* What the task requires
Retype, without any change, the first line of the records and every line after it through the one containing "## About Me".

:: Study material

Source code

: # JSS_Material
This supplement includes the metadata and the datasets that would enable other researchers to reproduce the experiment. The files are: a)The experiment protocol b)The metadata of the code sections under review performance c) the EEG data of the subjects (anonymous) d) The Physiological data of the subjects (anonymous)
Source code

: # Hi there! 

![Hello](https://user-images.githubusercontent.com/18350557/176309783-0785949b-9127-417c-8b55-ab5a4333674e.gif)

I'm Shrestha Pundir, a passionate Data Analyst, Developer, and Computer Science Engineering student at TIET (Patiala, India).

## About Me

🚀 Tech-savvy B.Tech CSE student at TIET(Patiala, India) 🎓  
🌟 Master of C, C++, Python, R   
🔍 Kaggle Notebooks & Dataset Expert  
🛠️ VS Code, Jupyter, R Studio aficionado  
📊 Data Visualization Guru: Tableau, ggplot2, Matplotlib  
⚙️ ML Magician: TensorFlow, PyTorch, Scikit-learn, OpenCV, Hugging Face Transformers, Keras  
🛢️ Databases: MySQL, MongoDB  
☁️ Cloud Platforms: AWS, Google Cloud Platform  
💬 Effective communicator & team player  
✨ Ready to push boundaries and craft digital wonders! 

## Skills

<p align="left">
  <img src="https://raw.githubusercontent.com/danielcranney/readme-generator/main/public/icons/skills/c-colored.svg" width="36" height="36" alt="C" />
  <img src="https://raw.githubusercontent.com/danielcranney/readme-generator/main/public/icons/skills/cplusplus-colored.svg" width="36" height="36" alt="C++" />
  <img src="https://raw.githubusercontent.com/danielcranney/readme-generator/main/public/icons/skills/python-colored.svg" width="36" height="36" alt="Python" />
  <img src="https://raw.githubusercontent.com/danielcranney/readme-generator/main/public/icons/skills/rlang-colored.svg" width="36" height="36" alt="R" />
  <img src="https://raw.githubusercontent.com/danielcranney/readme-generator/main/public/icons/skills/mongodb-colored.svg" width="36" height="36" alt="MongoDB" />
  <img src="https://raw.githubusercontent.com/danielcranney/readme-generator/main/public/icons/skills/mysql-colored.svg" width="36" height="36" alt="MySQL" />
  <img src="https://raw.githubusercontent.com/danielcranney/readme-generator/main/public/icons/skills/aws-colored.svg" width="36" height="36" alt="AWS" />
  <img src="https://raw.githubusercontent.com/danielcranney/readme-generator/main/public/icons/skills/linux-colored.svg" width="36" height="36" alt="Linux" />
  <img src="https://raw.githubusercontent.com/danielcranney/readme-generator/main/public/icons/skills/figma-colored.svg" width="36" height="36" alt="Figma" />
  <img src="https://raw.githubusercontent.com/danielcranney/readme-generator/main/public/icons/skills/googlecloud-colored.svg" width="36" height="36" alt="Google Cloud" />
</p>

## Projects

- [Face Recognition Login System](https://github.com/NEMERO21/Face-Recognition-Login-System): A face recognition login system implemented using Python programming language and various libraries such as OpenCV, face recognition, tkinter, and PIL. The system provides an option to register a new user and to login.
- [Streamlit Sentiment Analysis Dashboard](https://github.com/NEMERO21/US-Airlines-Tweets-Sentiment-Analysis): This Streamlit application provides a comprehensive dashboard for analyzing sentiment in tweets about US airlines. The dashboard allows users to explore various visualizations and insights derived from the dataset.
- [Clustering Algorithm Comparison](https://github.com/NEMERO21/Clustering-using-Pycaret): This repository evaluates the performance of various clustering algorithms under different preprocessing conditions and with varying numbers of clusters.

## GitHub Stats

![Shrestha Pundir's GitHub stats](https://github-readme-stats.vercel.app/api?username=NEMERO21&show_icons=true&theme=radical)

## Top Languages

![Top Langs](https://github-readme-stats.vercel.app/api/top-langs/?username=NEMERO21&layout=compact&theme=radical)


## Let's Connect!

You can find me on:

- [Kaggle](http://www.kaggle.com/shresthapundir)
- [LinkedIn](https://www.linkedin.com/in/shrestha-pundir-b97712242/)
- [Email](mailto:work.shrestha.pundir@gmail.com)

::::

* Task output
Source code

: # JSS_Material
This supplement includes the metadata and the datasets that would enable other researchers to reproduce the experiment. The files are: a)The experiment protocol b)The metadata of the code sections under review performance c) the EEG data of the subjects (anonymous) d) The Physiological data of the subjects (anonymous)
Source code

: # Hi there! 

![Hello](https://user-images.githubusercontent.com/18350557/176309783-0785949b-9127-417c-8b55-ab5a4333674e.gif)

I'm Shrestha Pundir, a passionate Data Analyst, Developer, and Computer Science Engineering student at TIET (Patiala, India).

## About Me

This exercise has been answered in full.